Over the next few years, my laboratory will focus on DYT1 dystonia research through the following major projects:    

   1) Define the biological role of torsinA and its role in DYT1pathogenesis

    2) Understand how the neuronal protein quality control machinery “handles” torsinA and the

        significance of this process in disease pathogenesis

    3) Development of therapeutic RNAi interference for DYT1 dystonia. In addition to enhancing our

       knowledge on the pathogenesis of dystonia and related disorders, these studies will contribute to

       exploit RNA interference as a therapy for DYT1 and other incurable neurological diseases.

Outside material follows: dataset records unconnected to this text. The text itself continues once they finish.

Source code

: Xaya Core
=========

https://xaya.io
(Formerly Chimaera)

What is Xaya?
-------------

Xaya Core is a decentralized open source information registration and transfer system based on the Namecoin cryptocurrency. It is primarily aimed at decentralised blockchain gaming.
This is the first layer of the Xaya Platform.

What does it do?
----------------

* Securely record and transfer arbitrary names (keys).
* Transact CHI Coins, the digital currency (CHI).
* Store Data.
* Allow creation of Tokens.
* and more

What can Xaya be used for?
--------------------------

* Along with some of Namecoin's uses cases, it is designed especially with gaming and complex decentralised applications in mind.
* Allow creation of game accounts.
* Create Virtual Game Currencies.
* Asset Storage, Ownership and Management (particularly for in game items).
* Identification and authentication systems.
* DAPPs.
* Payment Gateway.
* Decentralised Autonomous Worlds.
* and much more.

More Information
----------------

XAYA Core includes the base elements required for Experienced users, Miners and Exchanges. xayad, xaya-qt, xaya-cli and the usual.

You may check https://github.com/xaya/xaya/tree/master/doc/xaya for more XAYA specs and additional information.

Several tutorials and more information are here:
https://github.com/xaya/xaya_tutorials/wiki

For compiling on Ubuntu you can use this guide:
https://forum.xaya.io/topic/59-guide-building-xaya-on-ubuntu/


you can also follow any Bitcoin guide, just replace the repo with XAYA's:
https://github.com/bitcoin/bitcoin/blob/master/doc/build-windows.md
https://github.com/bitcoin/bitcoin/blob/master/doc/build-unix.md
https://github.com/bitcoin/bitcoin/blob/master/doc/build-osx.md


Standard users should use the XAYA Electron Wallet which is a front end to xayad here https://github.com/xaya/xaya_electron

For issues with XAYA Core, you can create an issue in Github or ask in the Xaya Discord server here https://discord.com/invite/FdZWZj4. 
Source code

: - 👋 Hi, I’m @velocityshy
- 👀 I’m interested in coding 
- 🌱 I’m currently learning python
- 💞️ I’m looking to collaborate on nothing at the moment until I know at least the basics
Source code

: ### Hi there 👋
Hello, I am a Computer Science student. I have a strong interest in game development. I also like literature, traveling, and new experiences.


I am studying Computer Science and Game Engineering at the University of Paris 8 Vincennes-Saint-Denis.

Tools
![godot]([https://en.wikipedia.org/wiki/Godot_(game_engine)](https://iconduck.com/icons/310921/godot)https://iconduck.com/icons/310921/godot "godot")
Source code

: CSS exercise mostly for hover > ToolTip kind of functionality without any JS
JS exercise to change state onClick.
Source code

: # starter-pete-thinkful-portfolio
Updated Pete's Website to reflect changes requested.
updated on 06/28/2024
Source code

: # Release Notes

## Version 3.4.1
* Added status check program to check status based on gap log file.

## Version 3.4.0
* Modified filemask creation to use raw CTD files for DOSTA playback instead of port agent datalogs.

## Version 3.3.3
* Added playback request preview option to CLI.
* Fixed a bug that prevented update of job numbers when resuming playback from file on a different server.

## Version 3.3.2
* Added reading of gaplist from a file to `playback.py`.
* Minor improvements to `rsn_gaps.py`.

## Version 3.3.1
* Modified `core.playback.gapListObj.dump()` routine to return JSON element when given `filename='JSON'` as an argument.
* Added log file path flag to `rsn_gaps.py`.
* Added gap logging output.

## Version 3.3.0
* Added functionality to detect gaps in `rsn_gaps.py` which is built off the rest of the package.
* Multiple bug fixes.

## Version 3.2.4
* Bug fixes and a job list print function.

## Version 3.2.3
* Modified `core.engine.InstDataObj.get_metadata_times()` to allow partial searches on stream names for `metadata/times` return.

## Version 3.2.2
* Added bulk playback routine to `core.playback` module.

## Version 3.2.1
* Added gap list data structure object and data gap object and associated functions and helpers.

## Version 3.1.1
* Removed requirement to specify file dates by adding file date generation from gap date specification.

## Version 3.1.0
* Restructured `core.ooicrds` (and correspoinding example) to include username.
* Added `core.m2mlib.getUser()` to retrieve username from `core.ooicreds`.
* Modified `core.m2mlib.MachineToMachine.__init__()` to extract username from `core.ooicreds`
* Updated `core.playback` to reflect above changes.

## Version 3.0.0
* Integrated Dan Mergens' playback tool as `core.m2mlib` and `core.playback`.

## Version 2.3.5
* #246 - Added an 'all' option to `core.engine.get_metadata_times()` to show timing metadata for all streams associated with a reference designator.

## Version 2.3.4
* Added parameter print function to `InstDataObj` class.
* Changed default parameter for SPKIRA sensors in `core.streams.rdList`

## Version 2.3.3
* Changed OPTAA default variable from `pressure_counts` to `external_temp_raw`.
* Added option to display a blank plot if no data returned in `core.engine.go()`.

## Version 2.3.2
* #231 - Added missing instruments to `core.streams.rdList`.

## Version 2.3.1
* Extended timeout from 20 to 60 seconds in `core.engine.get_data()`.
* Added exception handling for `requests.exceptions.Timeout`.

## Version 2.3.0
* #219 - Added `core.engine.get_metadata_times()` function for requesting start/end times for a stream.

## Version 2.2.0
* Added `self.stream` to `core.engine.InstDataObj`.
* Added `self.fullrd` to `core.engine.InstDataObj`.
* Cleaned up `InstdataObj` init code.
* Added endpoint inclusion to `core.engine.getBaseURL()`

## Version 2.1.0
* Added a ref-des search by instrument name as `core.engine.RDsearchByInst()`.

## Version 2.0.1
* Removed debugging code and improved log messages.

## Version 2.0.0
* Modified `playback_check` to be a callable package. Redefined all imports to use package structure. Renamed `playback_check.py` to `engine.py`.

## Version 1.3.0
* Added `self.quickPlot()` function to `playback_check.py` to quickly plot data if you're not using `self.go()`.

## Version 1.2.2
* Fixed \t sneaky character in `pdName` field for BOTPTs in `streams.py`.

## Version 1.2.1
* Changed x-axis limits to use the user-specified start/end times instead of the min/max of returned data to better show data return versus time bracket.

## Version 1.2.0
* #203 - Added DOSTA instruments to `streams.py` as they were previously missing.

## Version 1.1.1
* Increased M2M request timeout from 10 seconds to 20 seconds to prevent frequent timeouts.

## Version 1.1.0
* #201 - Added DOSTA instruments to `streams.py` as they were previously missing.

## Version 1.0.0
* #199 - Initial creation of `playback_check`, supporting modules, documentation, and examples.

     A second objective of our research is to understand the role of neuronal protein quality control in aging. We have very recently started experiments aimed to determine the causes and consequences of cellular aging or senescence. There is experimental evidence indirectly implicating dysfunction of protein homeostasis in aging. It has also been proposed that the nervous system plays an important role in the regulation of this phenomenon. We hypothesize that progressive age-related defects in neuronal protein homeostasis play an important role in mammalian aging, both in a cell-autonomous and non-cell-autonomous manner. To test this hypothesis, we are currently generating transgenic mice in which we aim to accelerate neuronal aging through the manipulation of protein homeostasis.